= Your assignment =
Every line of the data that contains the string "make" must be copied.

(Records from a dataset)
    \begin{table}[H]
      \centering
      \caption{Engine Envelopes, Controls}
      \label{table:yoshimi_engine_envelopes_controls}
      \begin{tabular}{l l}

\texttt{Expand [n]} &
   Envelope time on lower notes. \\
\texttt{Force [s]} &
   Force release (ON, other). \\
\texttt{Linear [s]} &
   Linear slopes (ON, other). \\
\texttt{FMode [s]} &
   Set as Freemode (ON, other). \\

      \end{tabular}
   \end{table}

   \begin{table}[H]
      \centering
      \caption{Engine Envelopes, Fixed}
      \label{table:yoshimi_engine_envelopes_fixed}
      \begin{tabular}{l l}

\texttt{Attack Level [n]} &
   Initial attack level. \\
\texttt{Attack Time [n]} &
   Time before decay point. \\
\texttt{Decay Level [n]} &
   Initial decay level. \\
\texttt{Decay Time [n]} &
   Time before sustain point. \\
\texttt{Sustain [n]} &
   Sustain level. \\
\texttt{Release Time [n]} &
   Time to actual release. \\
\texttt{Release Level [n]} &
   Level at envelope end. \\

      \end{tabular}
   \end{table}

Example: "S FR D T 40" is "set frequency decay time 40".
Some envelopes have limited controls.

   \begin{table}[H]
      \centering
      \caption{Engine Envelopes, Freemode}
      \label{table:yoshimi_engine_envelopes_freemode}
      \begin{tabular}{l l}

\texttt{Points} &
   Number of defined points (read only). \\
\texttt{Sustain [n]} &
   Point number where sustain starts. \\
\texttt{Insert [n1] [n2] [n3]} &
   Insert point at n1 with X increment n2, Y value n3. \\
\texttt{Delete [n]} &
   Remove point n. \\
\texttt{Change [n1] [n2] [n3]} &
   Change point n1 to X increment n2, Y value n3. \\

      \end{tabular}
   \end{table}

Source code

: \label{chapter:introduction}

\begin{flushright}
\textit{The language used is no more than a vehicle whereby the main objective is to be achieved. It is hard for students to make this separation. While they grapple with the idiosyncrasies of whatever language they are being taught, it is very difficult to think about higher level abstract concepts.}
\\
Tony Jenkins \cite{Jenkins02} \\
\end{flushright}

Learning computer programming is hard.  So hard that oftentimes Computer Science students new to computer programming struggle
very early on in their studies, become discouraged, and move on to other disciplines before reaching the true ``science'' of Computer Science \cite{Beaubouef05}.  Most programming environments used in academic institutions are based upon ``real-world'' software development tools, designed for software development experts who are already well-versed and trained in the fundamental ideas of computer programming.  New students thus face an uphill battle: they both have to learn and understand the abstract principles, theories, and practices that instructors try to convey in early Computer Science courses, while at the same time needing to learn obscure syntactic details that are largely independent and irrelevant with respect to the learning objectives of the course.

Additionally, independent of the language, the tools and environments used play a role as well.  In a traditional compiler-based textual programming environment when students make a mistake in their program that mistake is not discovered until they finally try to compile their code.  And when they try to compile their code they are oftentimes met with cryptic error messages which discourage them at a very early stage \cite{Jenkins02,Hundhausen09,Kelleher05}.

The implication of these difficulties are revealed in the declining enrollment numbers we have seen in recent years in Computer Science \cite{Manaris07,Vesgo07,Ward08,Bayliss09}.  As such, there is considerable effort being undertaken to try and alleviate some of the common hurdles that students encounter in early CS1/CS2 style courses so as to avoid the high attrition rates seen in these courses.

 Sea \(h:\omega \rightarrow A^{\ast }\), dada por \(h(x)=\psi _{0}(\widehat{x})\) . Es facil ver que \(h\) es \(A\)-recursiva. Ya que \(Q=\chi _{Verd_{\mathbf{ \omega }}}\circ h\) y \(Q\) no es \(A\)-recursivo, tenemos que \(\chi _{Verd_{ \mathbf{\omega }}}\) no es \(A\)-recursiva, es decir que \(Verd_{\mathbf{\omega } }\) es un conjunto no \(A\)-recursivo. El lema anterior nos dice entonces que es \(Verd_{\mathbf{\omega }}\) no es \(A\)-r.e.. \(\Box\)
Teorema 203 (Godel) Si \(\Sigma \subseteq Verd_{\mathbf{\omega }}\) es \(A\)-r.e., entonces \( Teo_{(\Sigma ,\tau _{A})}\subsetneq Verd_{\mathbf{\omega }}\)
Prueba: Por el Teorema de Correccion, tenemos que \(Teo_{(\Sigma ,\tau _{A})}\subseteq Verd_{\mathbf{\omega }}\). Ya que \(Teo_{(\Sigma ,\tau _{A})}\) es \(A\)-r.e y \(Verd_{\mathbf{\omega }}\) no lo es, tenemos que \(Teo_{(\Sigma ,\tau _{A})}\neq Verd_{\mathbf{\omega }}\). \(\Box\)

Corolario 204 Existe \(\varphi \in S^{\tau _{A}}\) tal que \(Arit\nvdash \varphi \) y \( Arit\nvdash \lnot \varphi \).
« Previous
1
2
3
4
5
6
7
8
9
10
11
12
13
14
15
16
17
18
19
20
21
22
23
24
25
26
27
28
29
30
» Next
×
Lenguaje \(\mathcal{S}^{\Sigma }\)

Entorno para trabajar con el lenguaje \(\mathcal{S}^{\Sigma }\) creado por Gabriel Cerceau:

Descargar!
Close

= The answer =
\textit{The language used is no more than a vehicle whereby the main objective is to be achieved. It is hard for students to make this separation. While they grapple with the idiosyncrasies of whatever language they are being taught, it is very difficult to think about higher level abstract concepts.}
Additionally, independent of the language, the tools and environments used play a role as well.  In a traditional compiler-based textual programming environment when students make a mistake in their program that mistake is not discovered until they finally try to compile their code.  And when they try to compile their code they are oftentimes met with cryptic error messages which discourage them at a very early stage \cite{Jenkins02,Hundhausen09,Kelleher05}.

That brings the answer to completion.